Wall Street’s main indexes eased in choppy trading on Friday, but headed for their best three year run since 1999, driven by massive stimulus and strong retail participation.
Ten of 11 major S&P sectors gained amid quiet trading, with energy—the best performing sector of 2021 —leading the charge higher.
The S&P 500 and Dow hit peaks this week, as optimism from early data suggesting the Omicron variant was less virulent than other strains outweighed worries from a record-high surge in U.S. cases and warnings of disruptions ahead.
On New Year’s Eve, thousands of flights within the United States and internationally were delayed and hundreds were canceled, but investors took heart from South Africa announcing the Omicron wave had crested without a huge surge in deaths.
“The market is subdued. It is typical for the market to be down a little bit on the last day of the year,” said Thomas Hayes, managing member at Great Hill Capital Llc in New York.

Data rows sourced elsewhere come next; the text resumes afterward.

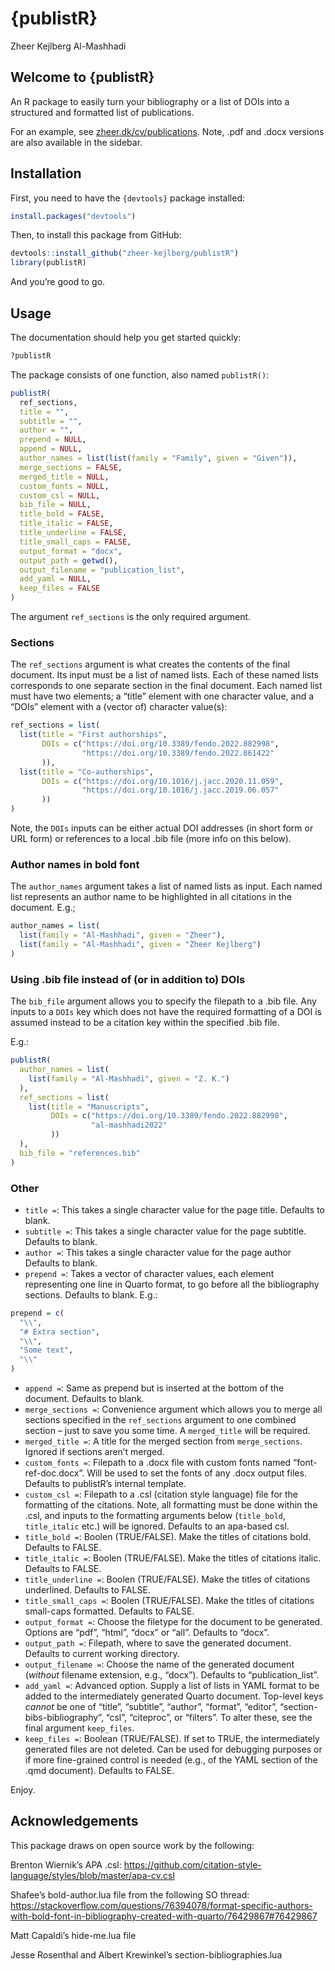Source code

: # {publistR}
Zheer Kejlberg Al-Mashhadi

## Welcome to {publistR}

An R package to easily turn your bibliography or a list of DOIs into a
structured and formatted list of publications.

For an example, see
<a href="https://zheer.dk/cv/publications.html">zheer.dk/cv/publications</a>.
Note, .pdf and .docx versions are also available in the sidebar.

## Installation

First, you need to have the `{devtools}` package installed:

``` r
install.packages("devtools")
```

Then, to install this package from GitHub:

``` r
devtools::install_github("zheer-kejlberg/publistR")
library(publistR)
```

And you’re good to go.

## Usage

The documentation should help you get started quickly:

``` r
?publistR
```

The package consists of one function, also named `publistR()`:

``` r
publistR(
  ref_sections,
  title = "",
  subtitle = "",
  author = "",
  prepend = NULL,
  append = NULL,
  author_names = list(list(family = "Family", given = "Given")),
  merge_sections = FALSE,
  merged_title = NULL,
  custom_fonts = NULL,
  custom_csl = NULL,
  bib_file = NULL,
  title_bold = FALSE,
  title_italic = FALSE,
  title_underline = FALSE,
  title_small_caps = FALSE,
  output_format = "docx",
  output_path = getwd(),
  output_filename = "publication_list",
  add_yaml = NULL,
  keep_files = FALSE
)
```

The argument `ref_sections` is the only required argument.

### Sections

The `ref_sections` argument is what creates the contents of the final
document. Its input must be a list of named lists. Each of these named
lists corresponds to one separate section in the final document. Each
named list must have two elements; a “title” element with one character
value, and a “DOIs” element with a (vector of) character value(s):

``` r
ref_sections = list(
  list(title = "First authorships",
       DOIs = c("https://doi.org/10.3389/fendo.2022.882998",
                "https://doi.org/10.3389/fendo.2022.861422"
       )),
  list(title = "Co-authorships",
       DOIs = c("https://doi.org/10.1016/j.jacc.2020.11.059",
                "https://doi.org/10.1016/j.jacc.2019.06.057"
       ))
)
```

Note, the `DOIs` inputs can be either actual DOI addresses (in short
form or URL form) or references to a local .bib file (more info on this
below).

### Author names in bold font

The `author_names` argument takes a list of named lists as input. Each
named list represents an author name to be highlighted in all citations
in the document. E.g.;

``` r
author_names = list(
  list(family = "Al-Mashhadi", given = "Zheer"),
  list(family = "Al-Mashhadi", given = "Zheer Kejlberg")
)
```

### Using .bib file instead of (or in addition to) DOIs

The `bib_file` argument allows you to specify the filepath to a .bib
file. Any inputs to a `DOIs` key which does not have the required
formatting of a DOI is assumed instead to be a citation key within the
specified .bib file.

E.g.:

``` r
publistR(
  author_names = list(
    list(family = "Al-Mashhadi", given = "Z. K.")
  ),
  ref_sections = list(
    list(title = "Manuscripts", 
         DOIs = c("https://doi.org/10.3389/fendo.2022.882998",
                  "al-mashhadi2022"
         ))
  ),
  bib_file = "references.bib"
)
```

### Other

- `title =`: This takes a single character value for the page title.
  Defaults to blank.
- `subtitle =`: This takes a single character value for the page
  subtitle. Defaults to blank.
- `author =`: This takes a single character value for the page author
  Defaults to blank.
- `prepend =`: Takes a vector of character values, each element
  representing one line in Quarto format, to go before all the
  bibliography sections. Defaults to blank. E.g.:

``` r
prepend = c(
  "\\",
  "# Extra section",
  "\\",
  "Some text",
  "\\"
)
```

- `append =`: Same as prepend but is inserted at the bottom of the
  document. Defaults to blank.
- `merge_sections =`: Convenience argument which allows you to merge all
  sections specified in the `ref_sections` argument to one combined
  section – just to save you some time. A `merged_title` will be
  required.
- `merged_title =`: A title for the merged section from
  `merge_sections`. Ignored if sections aren’t merged.
- `custom_fonts =`: Filepath to a .docx file with custom fonts named
  “font-ref-doc.docx”. Will be used to set the fonts of any .docx output
  files. Defaults to publistR’s internal template.
- `custom_csl =`: Filepath to a .csl (citation style language) file for
  the formatting of the citations. Note, all formatting must be done
  within the .csl, and inputs to the formatting arguments below
  (`title_bold`, `title_italic` etc.) will be ignored. Defaults to an
  apa-based csl.
- `title_bold =`: Boolen (TRUE/FALSE). Make the titles of citations
  bold. Defaults to FALSE.
- `title_italic =`: Boolen (TRUE/FALSE). Make the titles of citations
  italic. Defaults to FALSE.
- `title_underline =`: Boolen (TRUE/FALSE). Make the titles of citations
  underlined. Defaults to FALSE.
- `title_small_caps =`: Boolen (TRUE/FALSE). Make the titles of
  citations small-caps formatted. Defaults to FALSE.
- `output_format =`: Choose the filetype for the document to be
  generated. Options are “pdf”, “html”, “docx” or “all”. Defaults to
  “docx”.
- `output_path =`: Filepath, where to save the generated document.
  Defaults to current working directory.
- `output_filename =`: Choose the name of the generated document
  (*without* filename extension, e.g., “docx”). Defaults to
  “publication_list”.
- `add_yaml =`: Advanced option. Supply a list of lists in YAML format
  to be added to the intermediately generated Quarto document. Top-level
  keys *cannot* be one of “title”, “subtitle”, “author”, “format”,
  “editor”, “section-bibs-bibliography”, “csl”, “citeproc”, or
  “filters”. To alter these, see the final argument `keep_files`.
- `keep_files =`: Boolean (TRUE/FALSE). If set to TRUE, the
  intermediately generated files are not deleted. Can be used for
  debugging purposes or if more fine-grained control is needed (e.g., of
  the YAML section of the .qmd document). Defaults to FALSE.

Enjoy.

## Acknowledgements

This package draws on open source work by the following:

Brenton Wiernik’s APA .csl:
https://github.com/citation-style-language/styles/blob/master/apa-cv.csl

Shafee’s bold-author.lua file from the following SO thread:
https://stackoverflow.com/questions/76394078/format-specific-authors-with-bold-font-in-bibliography-created-with-quarto/76429867#76429867

Matt Capaldi’s hide-me.lua file

Jesse Rosenthal and Albert Krewinkel’s section-bibliographies.lua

Aiding the broader upbeat sentiment was a string of positive data this week, including a report that showed no impact yet of the rampant jump in infections on the U.S. labor market, although market action has been choppy in thin holiday trading.
Eight of the 11 major S&P sector were lower amid quiet trading. Healthcare, real estate, and consumer staples were higher.
At 10:41 a.m. ET, the Dow Jones Industrial Average was down 77.45 points, or 0.21 percent, at 36,320.63, the S&P 500 was down 8.17 points, or 0.17 percent, at 4,770.56, and the Nasdaq Composite was down 33.74 points, or 0.21 percent, at 15,707.83.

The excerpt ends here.